You know, it just really looked like progress
Throughout the entire area that was affected there's a lot of reconstruction that's
going on. If you listen to the radio and you watch TV, by the number of advertisements
that are on about people being open for business and come to the Jersey shore,
I think they've made phenomenal progress in this.
The hope is to have the very active tourist season to offset those losses and I think
that the people of New Jersey will respond. Already on the Friday Parkway South
is filled with cars.
{sound of ladder being set down}
New Jersey had huge challenges for housing immediately after the storm and we stepped in
as quickly as we could to provide them with some help.
Fort Monmouth had a number of housing units that been vacant for as long as eight years
and a terrific amount of work was done and made them very, very livable for people who
are eligible to move into them.
The other success story that I didn't talk about with housing was the temporary housing
units that we brought in. 85 of those units that are ready for occupancy, 79 of
them are currently occupied. People are ecstatic to be in a place that they can call their home,
until they have their current housing solution fixed.
[construction sounds]
We had an enormous amount of debris. We have homes in the water,
we have debris that was strown into the waterways strown into our marshes.
If you drive up and down along the coastal towns now, it's night and day.
The piles that were once there are gone, not say that there still are piles but, for the
majority of those piles that you did see 3 months ago, they're gone.
[nail gun sounds]
We've come a long way, but we have a long way to go. We have longer to go than,
ah, that big part is done. We've, I think the big part getting that direction and moving forward.

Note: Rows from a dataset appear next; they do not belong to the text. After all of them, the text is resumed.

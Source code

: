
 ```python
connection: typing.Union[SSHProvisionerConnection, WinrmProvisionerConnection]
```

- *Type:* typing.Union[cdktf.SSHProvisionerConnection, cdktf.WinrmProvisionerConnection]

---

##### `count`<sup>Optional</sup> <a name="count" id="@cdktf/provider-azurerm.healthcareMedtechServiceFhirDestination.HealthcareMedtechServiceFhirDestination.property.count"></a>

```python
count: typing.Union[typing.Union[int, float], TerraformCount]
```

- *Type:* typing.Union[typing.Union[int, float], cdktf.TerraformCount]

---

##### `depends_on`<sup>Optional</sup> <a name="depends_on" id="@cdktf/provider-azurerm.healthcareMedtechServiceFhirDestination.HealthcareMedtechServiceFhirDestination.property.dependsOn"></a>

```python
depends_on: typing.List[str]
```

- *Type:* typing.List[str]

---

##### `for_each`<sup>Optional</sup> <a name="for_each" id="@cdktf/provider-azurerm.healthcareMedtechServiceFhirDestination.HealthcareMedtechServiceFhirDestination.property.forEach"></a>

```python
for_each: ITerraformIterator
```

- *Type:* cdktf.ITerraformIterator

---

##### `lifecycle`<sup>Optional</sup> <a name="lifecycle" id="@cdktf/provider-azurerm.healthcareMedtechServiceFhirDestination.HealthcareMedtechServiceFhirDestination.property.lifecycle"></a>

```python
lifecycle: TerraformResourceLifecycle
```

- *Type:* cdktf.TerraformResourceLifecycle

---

I think we have the right people in place, I think that you know, it's gonna be a
process and it's gonna be just what it is, a long term recovery.
Not only is New Jersey rebuilding, but they have done a great amount of work and
study into finding out what it is that they need to do in order become more
resilient in their rebuilding. So, hats off to them for making those hard decisions,
hats off to them for making sure that those structures are going to be more resilient.